Sorry to have gone so long between postings — I can’t believe I last posted in July! I don’t have a good reason for having gone so long between postings — just juggling kids, work, and the paperwork from Jan’s estate. Anyway, I do have lots more recipes that I want to post, so I will continue posting recipes!!

our seder table

Here is my son Corbin, who is nine, at our Seder table.
The weather is so warm that this year we had our Seder outdoors on the back porch.

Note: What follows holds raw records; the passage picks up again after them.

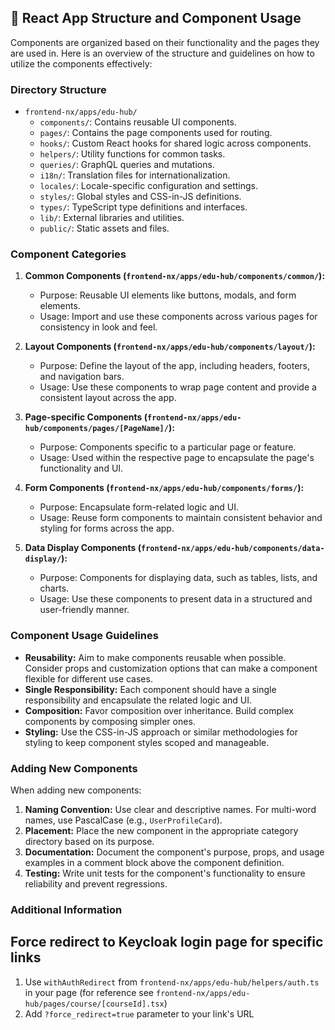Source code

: ## 🧱 React App Structure and Component Usage

Components are organized based on their functionality and the pages they are used in. Here is an overview of the structure and guidelines on how to utilize the components effectively:

### Directory Structure

- `frontend-nx/apps/edu-hub/`
  - `components/`: Contains reusable UI components.
  - `pages/`: Contains the page components used for routing.
  - `hooks/`: Custom React hooks for shared logic across components.
  - `helpers/`: Utility functions for common tasks.
  - `queries/`: GraphQL queries and mutations.
  - `i18n/`: Translation files for internationalization.
  - `locales/`: Locale-specific configuration and settings.
  - `styles/`: Global styles and CSS-in-JS definitions.
  - `types/`: TypeScript type definitions and interfaces.
  - `lib/`: External libraries and utilities.
  - `public/`: Static assets and files.

### Component Categories

1. **Common Components (`frontend-nx/apps/edu-hub/components/common/`):**
   - Purpose: Reusable UI elements like buttons, modals, and form elements.
   - Usage: Import and use these components across various pages for consistency in look and feel.

2. **Layout Components (`frontend-nx/apps/edu-hub/components/layout/`):**
   - Purpose: Define the layout of the app, including headers, footers, and navigation bars.
   - Usage: Use these components to wrap page content and provide a consistent layout across the app.

3. **Page-specific Components (`frontend-nx/apps/edu-hub/components/pages/[PageName]/`):**
   - Purpose: Components specific to a particular page or feature.
   - Usage: Used within the respective page to encapsulate the page's functionality and UI.

4. **Form Components (`frontend-nx/apps/edu-hub/components/forms/`):**
   - Purpose: Encapsulate form-related logic and UI.
   - Usage: Reuse form components to maintain consistent behavior and styling for forms across the app.

5. **Data Display Components (`frontend-nx/apps/edu-hub/components/data-display/`):**
   - Purpose: Components for displaying data, such as tables, lists, and charts.
   - Usage: Use these components to present data in a structured and user-friendly manner.

### Component Usage Guidelines

- **Reusability:** Aim to make components reusable when possible. Consider props and customization options that can make a component flexible for different use cases.
- **Single Responsibility:** Each component should have a single responsibility and encapsulate the related logic and UI.
- **Composition:** Favor composition over inheritance. Build complex components by composing simpler ones.
- **Styling:** Use the CSS-in-JS approach or similar methodologies for styling to keep component styles scoped and manageable.

### Adding New Components

When adding new components:

1. **Naming Convention:** Use clear and descriptive names. For multi-word names, use PascalCase (e.g., `UserProfileCard`).
2. **Placement:** Place the new component in the appropriate category directory based on its purpose.
3. **Documentation:** Document the component's purpose, props, and usage examples in a comment block above the component definition.
4. **Testing:** Write unit tests for the component's functionality to ensure reliability and prevent regressions.

### Additional Information

## Force redirect to Keycloak login page for specific links

1. Use `withAuthRedirect` from `frontend-nx/apps/edu-hub/helpers/auth.ts` in your page (for reference see `frontend-nx/apps/edu-hub/pages/course/[courseId].tsx`)
2. Add `?force_redirect=true` parameter to your link's URL
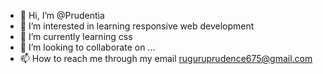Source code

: - 👋 Hi, I’m @Prudentia
- 👀 I’m interested in learning responsive web development
- 🌱 I’m currently learning css
- 💞️ I’m looking to collaborate on ...
- 📫 How to reach me through my email ruguruprudence675@gmail.com

<!---
Prudentia/Prudentia is a ✨ special ✨ repository because its `README.md` (this file) appears on your GitHub profile.
You can click the Preview link to take a look at your changes.
--->
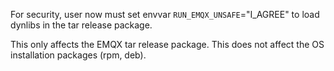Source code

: For security, user now must set envvar `RUN_EMQX_UNSAFE`="I_AGREE" to load dynlibs in the tar release package.

This only affects the EMQX tar release package.
This does not affect the OS installation packages (rpm, deb).

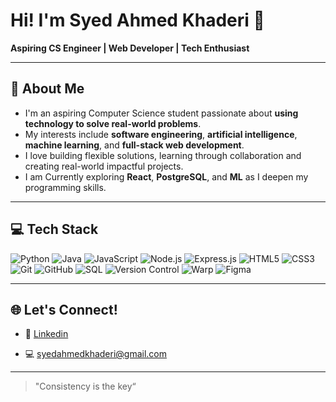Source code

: <h1 align="left">Hi! I'm Syed Ahmed Khaderi &#128075</h1>
<p align="left">
  <b>Aspiring CS Engineer | Web Developer | Tech Enthusiast</b>
</p>

---

<h2>&#128204 About Me</h2>

- I'm an aspiring Computer Science student passionate about **using technology to solve real-world problems**.
- My interests include **software engineering**, **artificial intelligence**, **machine learning**, and **full-stack web development**.
- I love building flexible solutions, learning through collaboration and creating real-world impactful projects.
- I am Currently exploring **React**, **PostgreSQL**, and **ML** as I deepen my programming skills.

---

<h2>&#128187 Tech Stack</h2>

![Python](https://img.shields.io/badge/-Python-3776AB?style=flat-square&logo=python&logoColor=white&labelColor=000000)
![Java](https://img.shields.io/badge/-Java-007396?style=flat-square&logo=java&logoColor=white&labelColor=000000)
![JavaScript](https://img.shields.io/badge/-JavaScript-F7DF1E?style=flat-square&logo=javascript&logoColor=000000&labelColor=000000)
![Node.js](https://img.shields.io/badge/-Node.js-339933?style=flat-square&logo=node.js&logoColor=white&labelColor=000000)
![Express.js](https://img.shields.io/badge/-Express.js-000000?style=flat-square&logo=express&logoColor=white&labelColor=000000)
![HTML5](https://img.shields.io/badge/-HTML5-E34F26?style=flat-square&logo=html5&logoColor=white&labelColor=000000)
![CSS3](https://img.shields.io/badge/-CSS3-1572B6?style=flat-square&logo=css3&logoColor=white&labelColor=000000)
![Git](https://img.shields.io/badge/-Git-F05032?style=flat-square&logo=git&logoColor=white&labelColor=000000)
![GitHub](https://img.shields.io/badge/-GitHub-181717?style=flat-square&logo=github&logoColor=white&labelColor=000000)
![SQL](https://img.shields.io/badge/-SQL-336791?style=flat-square&logo=postgresql&logoColor=white&labelColor=000000)
![Version Control](https://img.shields.io/badge/-Version%20Control-F05032?style=flat-square&logo=git&logoColor=white&labelColor=000000)
![Warp](https://img.shields.io/badge/-Warp-0A2342?style=flat-square&logo=rocket&logoColor=white&labelColor=000000)
![Figma](https://img.shields.io/badge/-Figma-F24E1E?style=flat-square&logo=figma&logoColor=white&labelColor=000000)



<!-- Add more as you learn them -->

---

<h2>&#127760 Let's Connect!</h2>

- <p>&#128279; <a href="https://www.linkedin.com/in/syedahmedkhaderi/">Linkedin</a></p>
- <p>&#128187 <a href='mailto:syedahmedkhaderi@gmail.com'>syedahmedkhaderi@gmail.com</a></p>  <!-- Replace with your email or preferred contact -->

---

<!-- Optional: Fun fact or quote -->
> "Consistency is the key“ 

<!-- Optional: Visitor badge -->
<!-- ![Visitor Badge](https://visitor-badge.laobi.icu/badge?page_id=YOUR_USERNAME) -->

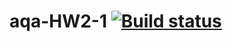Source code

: # aqa-HW2-1 [![Build status](https://ci.appveyor.com/api/projects/status/p0tolukjp21v55fu?svg=true)](https://ci.appveyor.com/project/LidiiaBogdanova/aqa-hw2-1)
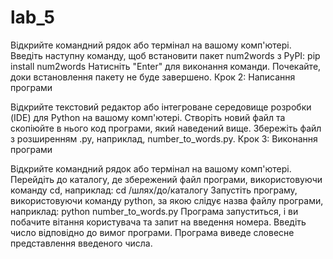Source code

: # lab_5
Відкрийте командний рядок або термінал на вашому комп'ютері.
Введіть наступну команду, щоб встановити пакет num2words з PyPI: pip install num2words
Натисніть "Enter" для виконання команди.
Почекайте, доки встановлення пакету не буде завершено.
Крок 2: Написання програми

Відкрийте текстовий редактор або інтегроване середовище розробки (IDE) для Python на вашому комп'ютері.
Створіть новий файл та скопіюйте в нього код програми, який наведений вище.
Збережіть файл з розширенням .py, наприклад, number_to_words.py.
Крок 3: Виконання програми

Відкрийте командний рядок або термінал на вашому комп'ютері.
Перейдіть до каталогу, де збережений файл програми, використовуючи команду cd, наприклад: cd /шлях/до/каталогу
Запустіть програму, використовуючи команду python, за якою слідує назва файлу програми, наприклад: python number_to_words.py
Програма запуститься, і ви побачите вітання користувача та запит на введення номера.
Введіть число відповідно до вимог програми.
Програма виведе словесне представлення введеного числа.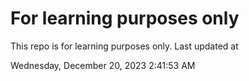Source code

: # For learning purposes only
This repo is for learning purposes only.
Last updated at

Wednesday, December 20, 2023 2:41:53 AM

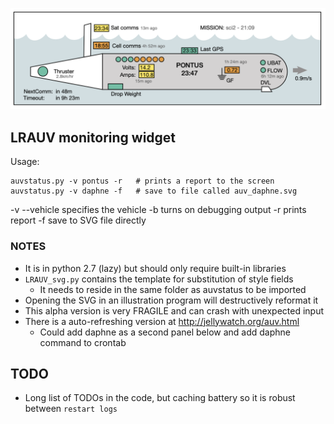 ![Widget Preview](./auv_widget.png)

## LRAUV monitoring widget

Usage:

    auvstatus.py -v pontus -r   # prints a report to the screen
    auvstatus.py -v daphne -f   # save to file called auv_daphne.svg

   -v --vehicle specifies the vehicle
   -b           turns on debugging output
   -r           prints report
   -f           save to SVG file directly

### NOTES

  * It is in python 2.7 (lazy) but should only require built-in libraries
  * `LRAUV_svg.py` contains the template for substitution of style fields
    - It needs to reside in the same folder as auvstatus to be imported
  * Opening the SVG in an illustration program will destructively reformat it 
  * This alpha version is very FRAGILE and can crash with unexpected input
  * There is a auto-refreshing version at http://jellywatch.org/auv.html
     - Could add daphne as a second panel below and add daphne command to crontab

## TODO

  * Long list of TODOs in the code, but caching battery so it is robust between `restart logs`

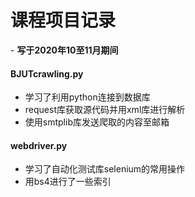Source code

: # 课程项目记录
\- **写于2020年10至11月期间**
#### BJUTcrawling.py
- 学习了利用python连接到数据库
- request库获取源代码并用xml库进行解析
- 使用smtplib库发送爬取的内容至邮箱

#### webdriver.py
- 学习了自动化测试库selenium的常用操作
- 用bs4进行了一些索引
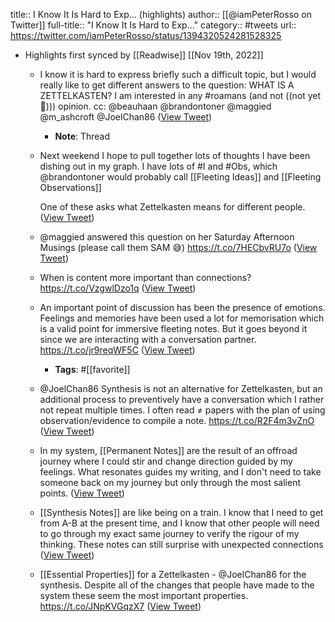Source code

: title:: I Know It Is Hard to Exp... (highlights)
author:: [[@iamPeterRosso on Twitter]]
full-title:: "I Know It Is Hard to Exp..."
category:: #tweets
url:: https://twitter.com/iamPeterRosso/status/1394320524281528325

- Highlights first synced by [[Readwise]] [[Nov 19th, 2022]]
	- I know it is hard to express briefly such a difficult topic, but I would really like to get different answers to the question: 
	  WHAT IS A ZETTELKASTEN?
	  I am interested in any #roamans (and not ((not yet👀))) opinion.
	  cc: @beauhaan @brandontoner @maggied @m_ashcroft  @JoelChan86 ([View Tweet](https://twitter.com/iamPeterRosso/status/1394320524281528325))
		- **Note**: Thread
	- Next weekend I hope to pull together lots of thoughts I have been dishing out in my graph. I have lots of #I and #Obs, which @brandontoner would probably call [[Fleeting Ideas]] and [[Fleeting Observations]]
	  
	  One of these asks what Zettelkasten means for different people. ([View Tweet](https://twitter.com/iamPeterRosso/status/1394321729196019714))
	- @maggied answered this question on her Saturday Afternoon Musings (please call them SAM 😅)
	  https://t.co/7HECbvRU7o ([View Tweet](https://twitter.com/iamPeterRosso/status/1394323378069250049))
	- When is content more important than connections?
	  https://t.co/VzgwlDzo1q ([View Tweet](https://twitter.com/iamPeterRosso/status/1394323892529926148))
	- An important point of discussion has been the presence of emotions. Feelings and memories have been used a lot for memorisation which is a valid point for immersive fleeting notes. But it goes beyond it since we are interacting with a conversation partner.
	  https://t.co/jr9reqWF5C ([View Tweet](https://twitter.com/iamPeterRosso/status/1394325713340321795))
		- **Tags**: #[[favorite]]
	- @JoelChan86 Synthesis is not an alternative for Zettelkasten, but an additional process to preventively have a conversation which I rather not repeat multiple times. I often read ≠ papers with the plan of using observation/evidence to compile a note. 
	  https://t.co/R2F4m3vZnO ([View Tweet](https://twitter.com/iamPeterRosso/status/1394327818541146112))
	- In my system, [[Permanent Notes]] are the result of an offroad journey where I could stir and change direction guided by my feelings. What resonates guides my writing, and I don't need to take someone back on my journey but only through the most salient points. ([View Tweet](https://twitter.com/iamPeterRosso/status/1394328637583892482))
	- [[Synthesis Notes]] are like being on a train. I know that I need to get from A-B at the present time, and I know that other people will need to go through my exact same journey to verify the rigour of my thinking. These notes can still surprise with unexpected connections ([View Tweet](https://twitter.com/iamPeterRosso/status/1394329578223644674))
	- [[Essential Properties]] for a Zettelkasten - @JoelChan86 for the synthesis. 
	  Despite all of the changes that people have made to the system these seem the most important properties.
	  https://t.co/JNpKVGqzX7 ([View Tweet](https://twitter.com/iamPeterRosso/status/1394394964138790920))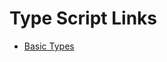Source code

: # Type Script Links

- [Basic Types](https://www.typescriptlang.org/docs/handbook/2/basic-types.html)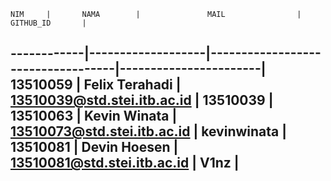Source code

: 	NIM		|		NAMA		|				MAIL				|		GITHUB_ID		|
------------|-------------------|-----------------------------------|-----------------------|
  13510059	|	Felix Terahadi	|	13510039@std.stei.itb.ac.id		|	  13510039	|
  13510063	|   Kevin Winata	|	13510073@std.stei.itb.ac.id		|	 	kevinwinata		|
  13510081	|   Devin Hoesen	|	13510081@std.stei.itb.ac.id		|		  V1nz			|
---------------------------------------------------------------------------------------------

Matzo Mina - a great Passover dish - gluten-free, vegan, and healthy
 
Prep time
Cook time
Total time
 
This matzo mina is a delicious and healthy vegan main dish to serve at Passover. It is a bit like a lasagna, but with dampened matzo instead of the noodles. I really love this recipe! You can make it gluten-free if you use gluten-free matzo.
Author:
Recipe type: main dish
Cuisine: Jewish
Serves: 6 servings
Ingredients
  • 3-4 sheets of matzo; for gluten-free use a gluten-free matzo such as Yehuda brand
  • 1-2 jars of artichoke hearts (plain or marinated; about 8 ounces per jar)
  • 1 pound firm tofu (not silken)
  • 4+ tablespoons olive oil
  • 2 teaspoons dried herbs, such as basil or oregano
  • 1 1/2 teaspoons salt
  • pepper to taste
  • 2-3 tablespoons apple cider vinegar
  • 5 ounces spinach or kale (frozen and defrosted is fine)
  • 1/4 cup fresh dill
  • 1 teaspoon lemon zest
Instructions
  1. Preheat the oven to 350 degrees.
  2. In a food processor, blend everything except the matzo and artichoke hearts. Add the artichoke hearts and pulse until mixed in.
  3. Oil a 9x9 inch square baking pan.
  4. Dampen a sheet of matzo in cold running water from the faucet. Place in baking pan.
  5. Add half of the tofu mixture, and spread it smooth with a spatula.
  6. Repeat with another piece of matzo and the rest of the tofu mixture.
  7. For the top, dampen a piece of matzo, then break it into squares that are 1 1/2 or 2 inches wide. Overlap the pieces of matzo on top of the casserole, like roof shingles, covering the entire surface. You will need about 1 1/2 sheets of matzo, broken up, to cover the top of the casserole.
  8. Gently brush the top of the matzo with olive oil.
  9. Bake for 45 minutes or until the top layer is browning. Serve warm.